__EXERCISE DESCRIPTION__
Your output should be the lines of the entries below, exactly, from the first one through the line that holds "Note: *AWS Kinesis".

__INPUT DATA__
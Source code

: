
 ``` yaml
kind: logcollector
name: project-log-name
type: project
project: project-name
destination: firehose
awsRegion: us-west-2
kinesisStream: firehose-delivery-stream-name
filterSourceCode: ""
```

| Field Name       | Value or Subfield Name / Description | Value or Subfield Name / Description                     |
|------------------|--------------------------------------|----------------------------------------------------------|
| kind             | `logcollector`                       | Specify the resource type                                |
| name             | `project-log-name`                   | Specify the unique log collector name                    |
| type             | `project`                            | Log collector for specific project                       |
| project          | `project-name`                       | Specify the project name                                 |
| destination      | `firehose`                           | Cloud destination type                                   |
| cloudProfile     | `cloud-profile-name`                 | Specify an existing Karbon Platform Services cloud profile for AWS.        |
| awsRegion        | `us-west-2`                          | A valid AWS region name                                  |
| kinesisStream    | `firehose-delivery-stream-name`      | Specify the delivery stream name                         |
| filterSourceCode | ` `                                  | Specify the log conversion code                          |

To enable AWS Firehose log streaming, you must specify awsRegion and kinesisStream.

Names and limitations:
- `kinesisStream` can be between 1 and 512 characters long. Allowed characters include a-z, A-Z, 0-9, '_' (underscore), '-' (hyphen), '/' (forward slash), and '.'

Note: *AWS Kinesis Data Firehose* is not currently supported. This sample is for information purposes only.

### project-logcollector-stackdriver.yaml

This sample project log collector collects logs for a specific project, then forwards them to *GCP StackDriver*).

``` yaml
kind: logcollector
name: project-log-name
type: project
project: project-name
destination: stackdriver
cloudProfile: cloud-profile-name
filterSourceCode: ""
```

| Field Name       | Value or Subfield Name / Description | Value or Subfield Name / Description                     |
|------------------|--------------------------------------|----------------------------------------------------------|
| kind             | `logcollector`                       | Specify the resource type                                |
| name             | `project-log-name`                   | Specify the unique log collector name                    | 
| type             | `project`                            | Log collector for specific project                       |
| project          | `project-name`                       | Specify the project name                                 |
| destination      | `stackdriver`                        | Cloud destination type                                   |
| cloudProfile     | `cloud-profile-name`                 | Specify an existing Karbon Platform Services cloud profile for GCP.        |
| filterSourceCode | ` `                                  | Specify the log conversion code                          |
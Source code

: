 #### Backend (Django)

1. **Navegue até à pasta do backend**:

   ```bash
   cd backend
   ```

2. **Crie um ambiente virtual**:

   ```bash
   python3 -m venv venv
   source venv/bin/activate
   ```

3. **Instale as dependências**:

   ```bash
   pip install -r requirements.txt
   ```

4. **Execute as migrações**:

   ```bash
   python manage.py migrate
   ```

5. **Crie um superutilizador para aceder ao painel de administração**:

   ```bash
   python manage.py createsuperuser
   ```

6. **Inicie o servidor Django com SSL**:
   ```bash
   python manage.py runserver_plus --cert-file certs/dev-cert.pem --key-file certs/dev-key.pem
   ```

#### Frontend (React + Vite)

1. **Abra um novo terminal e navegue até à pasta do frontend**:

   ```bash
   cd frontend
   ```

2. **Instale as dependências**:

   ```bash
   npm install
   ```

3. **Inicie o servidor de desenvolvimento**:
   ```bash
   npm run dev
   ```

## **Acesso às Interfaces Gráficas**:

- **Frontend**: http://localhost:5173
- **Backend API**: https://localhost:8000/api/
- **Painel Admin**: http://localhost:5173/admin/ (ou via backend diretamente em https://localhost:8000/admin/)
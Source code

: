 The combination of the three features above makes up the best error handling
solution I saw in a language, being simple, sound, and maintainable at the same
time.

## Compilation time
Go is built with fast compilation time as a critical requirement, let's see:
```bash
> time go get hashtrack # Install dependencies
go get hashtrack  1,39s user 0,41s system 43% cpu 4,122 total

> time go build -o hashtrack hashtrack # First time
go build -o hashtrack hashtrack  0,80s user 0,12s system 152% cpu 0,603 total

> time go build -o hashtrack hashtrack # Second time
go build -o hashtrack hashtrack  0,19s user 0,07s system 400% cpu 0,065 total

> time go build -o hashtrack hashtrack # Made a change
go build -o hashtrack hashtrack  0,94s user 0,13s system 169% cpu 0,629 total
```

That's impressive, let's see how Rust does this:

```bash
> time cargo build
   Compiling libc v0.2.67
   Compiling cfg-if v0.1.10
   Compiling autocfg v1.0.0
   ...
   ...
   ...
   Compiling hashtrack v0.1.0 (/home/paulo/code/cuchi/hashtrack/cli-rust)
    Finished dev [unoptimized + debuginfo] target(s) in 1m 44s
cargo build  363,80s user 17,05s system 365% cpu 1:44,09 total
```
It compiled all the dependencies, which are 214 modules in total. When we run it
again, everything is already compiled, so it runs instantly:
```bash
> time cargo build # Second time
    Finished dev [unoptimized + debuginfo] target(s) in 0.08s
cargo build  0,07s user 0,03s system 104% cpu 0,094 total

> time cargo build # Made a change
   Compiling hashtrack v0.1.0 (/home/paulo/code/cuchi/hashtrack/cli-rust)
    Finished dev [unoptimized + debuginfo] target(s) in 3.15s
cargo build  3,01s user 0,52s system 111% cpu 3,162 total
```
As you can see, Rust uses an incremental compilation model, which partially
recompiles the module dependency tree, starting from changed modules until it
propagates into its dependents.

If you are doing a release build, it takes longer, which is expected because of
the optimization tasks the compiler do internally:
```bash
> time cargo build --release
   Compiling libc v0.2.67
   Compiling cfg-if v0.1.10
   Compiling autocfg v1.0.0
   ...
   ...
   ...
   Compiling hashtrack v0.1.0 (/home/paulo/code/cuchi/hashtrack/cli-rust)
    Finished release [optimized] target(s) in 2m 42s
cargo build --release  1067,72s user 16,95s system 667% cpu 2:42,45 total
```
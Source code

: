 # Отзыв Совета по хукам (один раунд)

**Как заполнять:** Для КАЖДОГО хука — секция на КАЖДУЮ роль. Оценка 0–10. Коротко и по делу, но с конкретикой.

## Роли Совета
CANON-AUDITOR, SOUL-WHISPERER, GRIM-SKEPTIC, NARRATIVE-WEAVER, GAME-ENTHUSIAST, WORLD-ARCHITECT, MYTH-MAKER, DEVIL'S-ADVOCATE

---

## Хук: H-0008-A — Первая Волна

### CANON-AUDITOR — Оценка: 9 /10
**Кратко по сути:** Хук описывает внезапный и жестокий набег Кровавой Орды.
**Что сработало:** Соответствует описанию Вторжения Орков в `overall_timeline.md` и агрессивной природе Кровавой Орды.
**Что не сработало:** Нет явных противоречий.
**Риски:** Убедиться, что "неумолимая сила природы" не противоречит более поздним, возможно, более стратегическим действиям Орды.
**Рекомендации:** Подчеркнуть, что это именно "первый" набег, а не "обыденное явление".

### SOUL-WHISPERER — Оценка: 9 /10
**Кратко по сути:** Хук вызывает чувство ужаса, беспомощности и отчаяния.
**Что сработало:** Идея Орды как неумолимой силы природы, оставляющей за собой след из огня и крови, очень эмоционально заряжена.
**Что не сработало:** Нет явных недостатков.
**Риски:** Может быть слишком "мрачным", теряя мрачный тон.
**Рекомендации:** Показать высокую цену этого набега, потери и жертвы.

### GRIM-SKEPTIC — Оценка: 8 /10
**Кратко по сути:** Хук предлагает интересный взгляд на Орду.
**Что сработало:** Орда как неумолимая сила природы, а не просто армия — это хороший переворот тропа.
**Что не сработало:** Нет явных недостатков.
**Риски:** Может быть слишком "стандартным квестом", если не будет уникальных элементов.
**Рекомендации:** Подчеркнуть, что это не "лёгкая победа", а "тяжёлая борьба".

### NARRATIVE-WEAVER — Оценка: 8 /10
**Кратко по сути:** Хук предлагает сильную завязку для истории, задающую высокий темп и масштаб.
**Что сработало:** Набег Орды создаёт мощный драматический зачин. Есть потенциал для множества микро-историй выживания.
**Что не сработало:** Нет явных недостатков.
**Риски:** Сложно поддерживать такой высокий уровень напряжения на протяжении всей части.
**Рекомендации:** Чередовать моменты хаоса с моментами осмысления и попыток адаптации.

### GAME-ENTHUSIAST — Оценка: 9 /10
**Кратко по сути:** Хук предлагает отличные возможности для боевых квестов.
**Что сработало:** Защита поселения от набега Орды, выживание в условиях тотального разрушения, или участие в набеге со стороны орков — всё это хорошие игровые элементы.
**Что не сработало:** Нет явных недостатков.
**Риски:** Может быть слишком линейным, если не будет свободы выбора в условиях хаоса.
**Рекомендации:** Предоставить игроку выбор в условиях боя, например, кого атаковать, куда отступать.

__REPLY TO THE EXERCISE__
Source code

:
 ``` yaml
kind: logcollector
name: project-log-name
type: project
project: project-name
destination: firehose
awsRegion: us-west-2
kinesisStream: firehose-delivery-stream-name
filterSourceCode: ""
```

| Field Name       | Value or Subfield Name / Description | Value or Subfield Name / Description                     |
|------------------|--------------------------------------|----------------------------------------------------------|
| kind             | `logcollector`                       | Specify the resource type                                |
| name             | `project-log-name`                   | Specify the unique log collector name                    |
| type             | `project`                            | Log collector for specific project                       |
| project          | `project-name`                       | Specify the project name                                 |
| destination      | `firehose`                           | Cloud destination type                                   |
| cloudProfile     | `cloud-profile-name`                 | Specify an existing Karbon Platform Services cloud profile for AWS.        |
| awsRegion        | `us-west-2`                          | A valid AWS region name                                  |
| kinesisStream    | `firehose-delivery-stream-name`      | Specify the delivery stream name                         |
| filterSourceCode | ` `                                  | Specify the log conversion code                          |

To enable AWS Firehose log streaming, you must specify awsRegion and kinesisStream.

Names and limitations:
- `kinesisStream` can be between 1 and 512 characters long. Allowed characters include a-z, A-Z, 0-9, '_' (underscore), '-' (hyphen), '/' (forward slash), and '.'

Note: *AWS Kinesis Data Firehose* is not currently supported. This sample is for information purposes only.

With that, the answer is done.